In my previous post on match tempo, I presented a chart that compared final league position to average possessions per game and average effective time in a match. It was rude of me to introduce a term and not define it, much less discuss it, so I’ll do so now.
I’ve been fascinated by the idea of “effective time” since I first saw the “gioco effettivo” statistic on RAI broadcasts of Serie A matches in the 1990s. I define effective time as the total amount of time that the ball is in play in the match, after removing all stoppages due to fouls, ball outs, corners, substitutions, injuries, goals, and so forth. I like this metric because it expresses the amount of flow in a football match. It takes some skill on the part of both teams to have a match with close to 70 minutes of effective playing time, or 40 minutes for that matter if one team is acting as destroyer.
(Quick aside here: people new to soccer believe that the objective of “stoppage time” is to recover time due to stoppages. It’s partially correct in terms of recovery of time lost due to goals, substitutions, injuries, and ejections, but stoppage time isn’t designed to recover time from the two events which result in the greatest loss of time: ball outs and fouls.)

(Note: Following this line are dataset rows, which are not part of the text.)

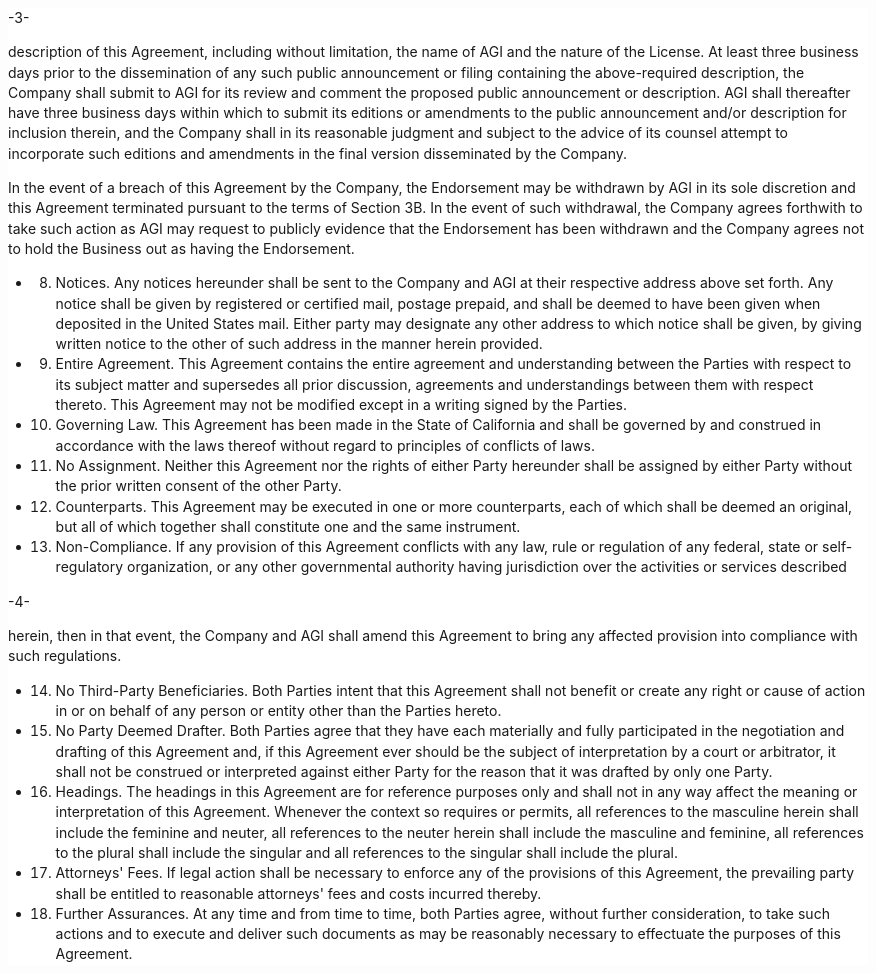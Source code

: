 -3-

description of this Agreement, including without limitation, the name of AGI and the nature of the License. At least three business days prior to the dissemination of any such public announcement or filing containing the above-required description, the Company shall submit to AGI for its review and comment the proposed public announcement or description. AGI shall thereafter have three business days within which to submit its editions or amendments to the public announcement and/or description for inclusion therein, and the Company shall in its reasonable judgment and subject to the advice of its counsel attempt to incorporate such editions and amendments in the final version disseminated by the Company.

In the event of a breach of this Agreement by the Company, the Endorsement may be withdrawn by AGI in its sole discretion and this Agreement terminated pursuant to the terms of Section 3B. In the event of such withdrawal, the Company agrees forthwith to take such action as AGI may request to publicly evidence that the Endorsement has been withdrawn and the Company agrees not to hold the Business out as having the Endorsement.

- 8. Notices. Any notices hereunder shall be sent to the Company and AGI at their respective address above set forth. Any notice shall be given by registered or certified mail, postage prepaid, and shall be deemed to have been given when deposited in the United States mail. Either party may designate any other address to which notice shall be given, by giving written notice to the other of such address in the manner herein provided.
- 9. Entire Agreement. This Agreement contains the entire agreement and understanding between the Parties with respect to its subject matter and supersedes all prior discussion, agreements and understandings between them with respect thereto. This Agreement may not be modified except in a writing signed by the Parties.
- 10. Governing Law. This Agreement has been made in the State of California and shall be governed by and construed in accordance with the laws thereof without regard to principles of conflicts of laws.
- 11. No Assignment. Neither this Agreement nor the rights of either Party hereunder shall be assigned by either Party without the prior written consent of the other Party.
- 12. Counterparts. This Agreement may be executed in one or more counterparts, each of which shall be deemed an original, but all of which together shall constitute one and the same instrument.
- 13. Non-Compliance. If any provision of this Agreement conflicts with any law, rule or regulation of any federal, state or self-regulatory organization, or any other governmental authority having jurisdiction over the activities or services described

-4-

herein, then in that event, the Company and AGI shall amend this Agreement to bring any affected provision into compliance with such regulations.

- 14. No Third-Party Beneficiaries. Both Parties intent that this Agreement shall not benefit or create any right or cause of action in or on behalf of any person or entity other than the Parties hereto.
- 15. No Party Deemed Drafter. Both Parties agree that they have each materially and fully participated in the negotiation and drafting of this Agreement and, if this Agreement ever should be the subject of interpretation by a court or arbitrator, it shall not be construed or interpreted against either Party for the reason that it was drafted by only one Party.
- 16. Headings. The headings in this Agreement are for reference purposes only and shall not in any way affect the meaning or interpretation of this Agreement. Whenever the context so requires or permits, all references to the masculine herein shall include the feminine and neuter, all references to the neuter herein shall include the masculine and feminine, all references to the plural shall include the singular and all references to the singular shall include the plural.
- 17. Attorneys' Fees. If legal action shall be necessary to enforce any of the provisions of this Agreement, the prevailing party shall be entitled to reasonable attorneys' fees and costs incurred thereby.
- 18. Further Assurances. At any time and from time to time, both Parties agree, without further consideration, to take such actions and to execute and deliver such documents as may be reasonably necessary to effectuate the purposes of this Agreement.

At Soccermetrics, we compute effective play from technical/tactical data by stepping through all match events in chronological order and identifying the periods of continuous play (ball out of play corresponding to a stoppage event, and ball in play everything else). We model the transitions between ball in/out of play with a state diagram:
Let’s illustrate this concept with results from the 2010-11 English Premier League. We implemented the above state diagram into a software routine within our analytics library and processed the technical/tactical Opta data to compute total effective time. (We’ve also broken it down by half, but we’ll display results for the full match.)

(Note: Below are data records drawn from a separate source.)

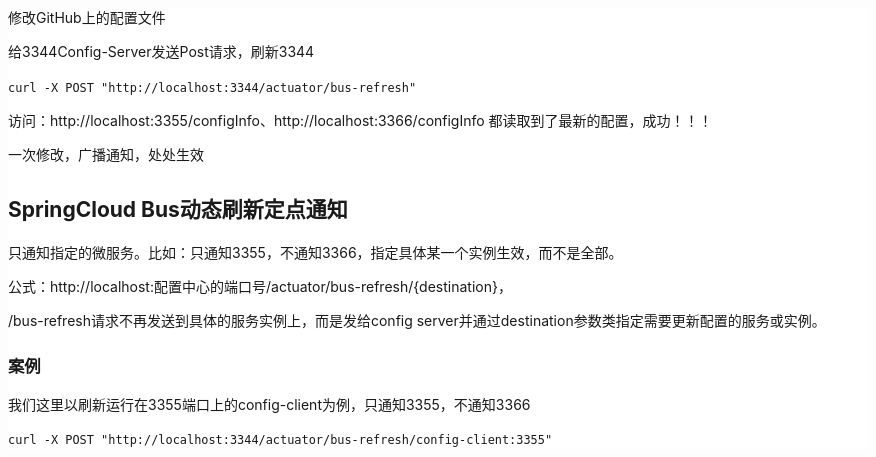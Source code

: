 修改GitHub上的配置文件

给3344Config-Server发送Post请求，刷新3344

```
curl -X POST "http://localhost:3344/actuator/bus-refresh"
```

访问：http://localhost:3355/configInfo、http://localhost:3366/configInfo 都读取到了最新的配置，成功！！！

一次修改，广播通知，处处生效



## SpringCloud Bus动态刷新定点通知

只通知指定的微服务。比如：只通知3355，不通知3366，指定具体某一个实例生效，而不是全部。

公式：http://localhost:配置中心的端口号/actuator/bus-refresh/{destination}，

/bus-refresh请求不再发送到具体的服务实例上，而是发给config server并通过destination参数类指定需要更新配置的服务或实例。

### 案例

我们这里以刷新运行在3355端口上的config-client为例，只通知3355，不通知3366

```
curl -X POST "http://localhost:3344/actuator/bus-refresh/config-client:3355"
```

Effective time varied between 44 and 66 minutes in the 2010-11 season, centered about a mean effective playing time of 55 minutes 6 seconds. Three matches had the least amounts of effective time:
- Blackburn Rovers vs Stoke City (Matchday 19)
- Sunderland vs Newcastle United (Matchday 23)
- Stoke City vs Sunderland (Matchday 26)
Two matches saw the highest amounts of effective time:
- Manchester United vs Wolves (Matchday 11)
- Arsenal vs Liverpool (Matchday 33)
(Probably not a surprise to many that Stoke were involved in two of the three matches where the ball was in play the least.)
So is there a relationship between average effective playing time in matches involving a team and its average total possessions? Not really. The plot below displays the average effective playing time against average possessions per match.
While there are some teams who are where you expect them (Stoke and Blackburn have the fewest possessions and are involved in matches with the least amount of effective playing time, and Arsenal and Manchester United are on the opposite end of the spectrum), in the middle there is a mass of clubs.
For example, Bolton were involved in matches where the average effective time was below the league average, and they had more possessions per match than any side except Fulham. Manchester City’s matches had the highest effective time than any team other than Arsenal and United, yet their possessions per match were on the order of Aston Villa and Blackburn Rovers. No wonder the R² value for this relationship was 0.10.
I believe that what these observations show is that different teams have different objectives for winning points from matches, whether it’s smooth, slick passing where the ball rarely crosses the touchlines, or play that seeks to win the ball from touch, draw fouls, and create scoring chances from set-pieces. From the team perspective, effective playing time may not mean all that much. For the public and the media, however, effective time has greater resonance because it serves as a proxy for entertainment value.